Muratori, falegnami, operai: dalla Costa d’Avorio, Nigeria, Ghana, Burkina Faso e dal Mali le loro vite si sono fermate in Libia per lavoro. Poi lo scoppio della guerra, le rivolte in strada. «Ho visto i miei amici morire» racconta più di uno di loro «Sparavano a tutti. E nell’entroterra la guerra era terribile, i bombardamenti hanno distrutto tutto. L’unica via di salvezza era il mare, il Mediterraneo».

C’è chi ha investito i risparmi per salire su quel barcone che ha attraccato nel nostro Meridione, e chi invece ha dovuto farsi prestare i soldi da qualche amico. «Anche tornare a casa non sarebbe una cosa buona per la nostra vit” racconta un giovane nigeriano “Anche nel mio paese c’è la guerra, ci sono lotte continue tra musulmani e cristiani».

Cinisello gli piace, l’Italia gli piace: il loro sogno è quello di potersi costruire un futuro qui nel nostro Paese. Ma intanto, in attesa di dare il via a questo desiderio, devono attendere i documenti. Altrimenti, niente possibilità di lavoro. «Vogliamo lavorare», dicono tutti, ognuno per un motivo diverso: qualcuno deve mandare i soldi in patria, qualcun altro invece vuole costruirsi la sua nuova vita, dimenticare il peggio, lasciarsi alle spalle la Libia, la guerra, l’Africa. Nuotano, corrono al Parco Nord e giocano a calcio: sono determinati.
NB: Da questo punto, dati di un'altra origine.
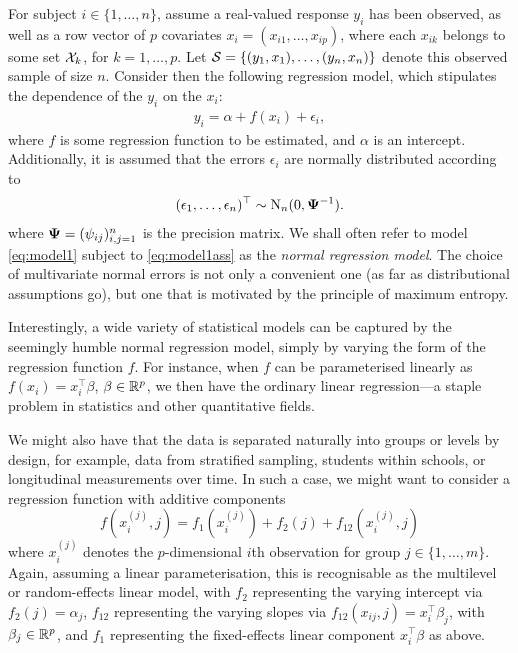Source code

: \documentclass[a4paper,showframe,11pt]{report}
\begin{document}
For subject $i \in \{1,\dots,n\}$, assume a real-valued response $y_i$ has been observed, as well as a row vector of $p$ covariates $x_i = (x_{i1},\dots,x_{ip})$, where each $x_{ik}$ belongs to some set ${\mathcal X}_k$, for $k = 1,\dots,p$.
Let ${\mathcal S} = \{(y_1, x_1), \dots, (y_n,x_n)\}$ denote this observed sample of size $n$.
Consider then the following regression model, which stipulates the dependence of the $y_i$ on the $x_i$:
\begin{align}\label{eq:model1}
  y_i = \alpha + f(x_i) + \epsilon_i,
\end{align}
where $f$ is some regression function to be estimated, and $\alpha$ is an intercept.
Additionally, it is assumed that the errors $\epsilon_i$ are normally distributed according to
\begin{align}\label{eq:model1ass}
  (\epsilon_1, \dots, \epsilon_n)^\top \sim \operatorname{N}_n(0, {\bm\Psi}^{-1}).
\end{align}
where ${\bm\Psi} = (\psi_{ij})_{i,j=1}^n$ is the precision matrix.
We shall often refer to model \cref{eq:model1} subject to \cref{eq:model1ass} as the \emph{normal regression model}.
The choice of multivariate normal errors is not only a convenient one (as far as distributional assumptions go), but one that is motivated by the principle of maximum entropy.

Interestingly, a wide variety of statistical models can be captured by the seemingly humble normal regression model, simply by varying the form of the regression function $f$.
For instance, when $f$ can be parameterised linearly as $f(x_i) = x_i^\top \beta$, $\beta \in \mathbb{R}^p$, we then have the ordinary linear regression---a staple problem in statistics and other quantitative fields.

We might also have that the data is separated naturally into groups or levels by design, for example, data from stratified sampling, students within schools, or longitudinal measurements over time.
In such a case, we might want to consider a regression function with additive components
%
\[
  f(x_i^{(j)}, j) = f_1(x_i^{(j)}) + f_2(j) + f_{12}(x_i^{(j)}, j)
\]
%
where $x_i^{(j)}$ denotes the $p$-dimensional $i$th observation for group $j\in\{1,\dots,m\}$.
Again, assuming a linear parameterisation, this is recognisable as the multilevel or random-effects linear model, with $f_2$ representing the varying intercept via $f_2(j) = \alpha_{j}$, $f_{12}$ representing the varying slopes via $f_{12}(x_{ij},j) = x_{i}^\top \beta_{j}$, with $\beta_j \in \mathbb{R}^p$, and $f_1$ representing the fixed-effects linear component $x_i^\top\beta$ as above.
\end{document}
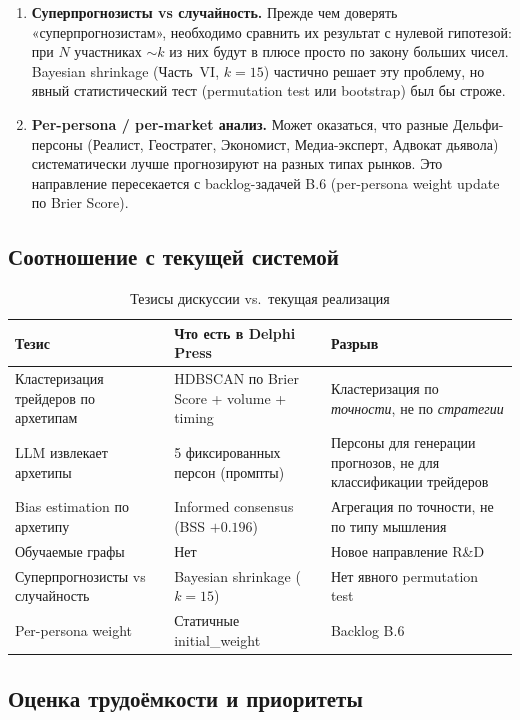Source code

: \documentclass[a4paper, 11pt]{article}
\begin{document}
\begin{enumerate}
  \item \textbf{Суперпрогнозисты vs случайность.}
    Прежде чем доверять «суперпрогнозистам»,
    необходимо сравнить их результат с нулевой гипотезой:
    при $N$ участниках ${\sim}k$ из них будут в плюсе
    просто по закону больших чисел.
    Bayesian shrinkage (Часть~VI, $k=15$) частично решает эту проблему,
    но явный статистический тест (permutation test или bootstrap)
    был бы строже.

  \item \textbf{Per-persona / per-market анализ.}
    Может оказаться, что разные Дельфи-персоны
    (Реалист, Геостратег, Экономист, Медиа-эксперт, Адвокат дьявола)
    систематически лучше прогнозируют на разных типах рынков.
    Это направление пересекается с backlog-задачей B.6
    (per-persona weight update по Brier Score).
\end{enumerate}

\subsection{Соотношение с текущей системой}

\begin{table}[ht]
\centering
\small
\begin{tabular}{p{5cm}p{5cm}p{4.5cm}}
\toprule
\textbf{Тезис} & \textbf{Что есть в Delphi Press} & \textbf{Разрыв} \\
\midrule
Кластеризация трейдеров по архетипам &
  HDBSCAN по Brier Score + volume + timing &
  Кластеризация по \emph{точности}, не по \emph{стратегии} \\
LLM извлекает архетипы &
  5 фиксированных персон (промпты) &
  Персоны для генерации прогнозов, не для классификации трейдеров \\
Bias estimation по архетипу &
  Informed consensus (BSS $+0.196$) &
  Агрегация по точности, не по типу мышления \\
Обучаемые графы &
  Нет &
  Новое направление R\&D \\
Суперпрогнозисты vs случайность &
  Bayesian shrinkage ($k=15$) &
  Нет явного permutation test \\
Per-persona weight &
  Статичные initial\_weight &
  Backlog B.6 \\
\bottomrule
\end{tabular}
\caption{Тезисы дискуссии vs.\ текущая реализация}
\label{tab:discussion_gap}
\end{table}

\subsection{Оценка трудоёмкости и приоритеты}
\end{document}
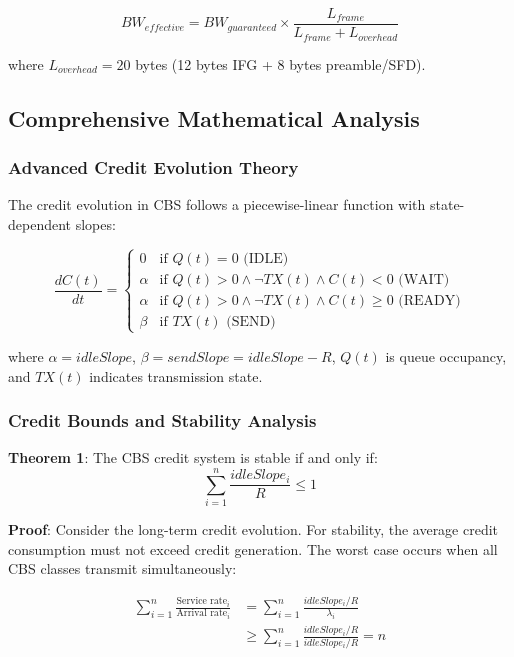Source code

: \documentclass[10pt, journal, compsoc]{IEEEtran}
\begin{document}
\begin{equation}
BW_{effective} = BW_{guaranteed} \times \frac{L_{frame}}{L_{frame} + L_{overhead}}
\end{equation}

where $L_{overhead} = 20$ bytes (12 bytes IFG + 8 bytes preamble/SFD).

\subsection{Comprehensive Mathematical Analysis}

\subsubsection{Advanced Credit Evolution Theory}

The credit evolution in CBS follows a piecewise-linear function with state-dependent slopes:

\begin{equation}
\frac{dC(t)}{dt} = \begin{cases}
0 & \text{if } Q(t) = 0 \text{ (IDLE)} \\
\alpha & \text{if } Q(t) > 0 \wedge \neg TX(t) \wedge C(t) < 0 \text{ (WAIT)} \\
\alpha & \text{if } Q(t) > 0 \wedge \neg TX(t) \wedge C(t) \geq 0 \text{ (READY)} \\
\beta & \text{if } TX(t) \text{ (SEND)}
\end{cases}
\end{equation}

where $\alpha = idleSlope$, $\beta = sendSlope = idleSlope - R$, $Q(t)$ is queue occupancy, and $TX(t)$ indicates transmission state.

\subsubsection{Credit Bounds and Stability Analysis}

\textbf{Theorem 1}: The CBS credit system is stable if and only if:
\begin{equation}
\sum_{i=1}^{n} \frac{idleSlope_i}{R} \leq 1
\end{equation}

\textbf{Proof}: Consider the long-term credit evolution. For stability, the average credit consumption must not exceed credit generation. The worst case occurs when all CBS classes transmit simultaneously:

\begin{align}
\sum_{i=1}^{n} \frac{\text{Service rate}_i}{\text{Arrival rate}_i} &= \sum_{i=1}^{n} \frac{idleSlope_i/R}{\lambda_i} \\
&\geq \sum_{i=1}^{n} \frac{idleSlope_i/R}{idleSlope_i/R} = n
\end{align}
\end{document}
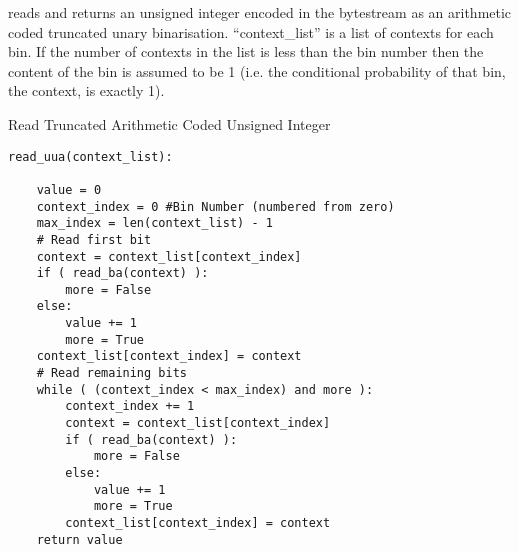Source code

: \begin{comment}
This section specifies the operation of the unsigned truncated unary
arithmetic decoding function ut\_arith\_decode() in terms of binary
arithmetic coding operations.

Pseudo-code for ut\_arith\_decode() is as follows, for values known to be
in the range :

\begin{verbatim}
VALUE=0

while ( !binary\_arith\_decode( choose\_context() ) && VALUE<N )

    VALUE++
\end{verbatim}

choose\_context() is a function that produces a context with which the
binary bit shall be decoded. The value it returns can depend on any
values known to the decoder at the time it is called, especially
including the binarisation bin (the bin number is equal to VALUE+1
according to the conventions of Appendix ).

\end{comment}


reads and returns an unsigned integer encoded in the bytestream as an
arithmetic coded truncated unary binarisation. ``context\_list'' is a list
of contexts for each bin. If the number of contexts in the list is less
than the bin number then the content of the bin is assumed to be 1 (i.e.
the conditional probability of that bin, the context, is exactly 1).

Read Truncated Arithmetic Coded Unsigned Integer
\begin{verbatim}
read_uua(context_list):

    value = 0
    context_index = 0 #Bin Number (numbered from zero)
    max_index = len(context_list) - 1
    # Read first bit
    context = context_list[context_index]
    if ( read_ba(context) ):
        more = False
    else:
        value += 1
        more = True
    context_list[context_index] = context
    # Read remaining bits
    while ( (context_index < max_index) and more ):
        context_index += 1
        context = context_list[context_index]
        if ( read_ba(context) ):
            more = False
        else:
            value += 1
            more = True
        context_list[context_index] = context
    return value
\end{verbatim}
La settimana prossima faranno solo due ore di lezione di italiano, grazie ai volontari che gli insegnano la lingua alle scuole Mazzarello; ma questo non gli basta. «Solo due giorni sono pochi», vogliono darsi da fare perchè ovviamente la lingua è tesoro. «Le loro giornate passano così» conclude Enzo «Noi passiamo di qui quotidianamente per assistenza, o anche solo per salutare. I bisogni sono sempre tanti, dai vestiti, agli spazzolini, passando per le ricariche del telefono con cui possono mettersi in contatto con i familiari». Ieri piccolo momento di festa: una signora della città  ha dato a Enzo 50 euro da dare ai ragazzi. Cinque euro a testa; tutti contenti. Un altro giorno è passato, con una bella sorpresa.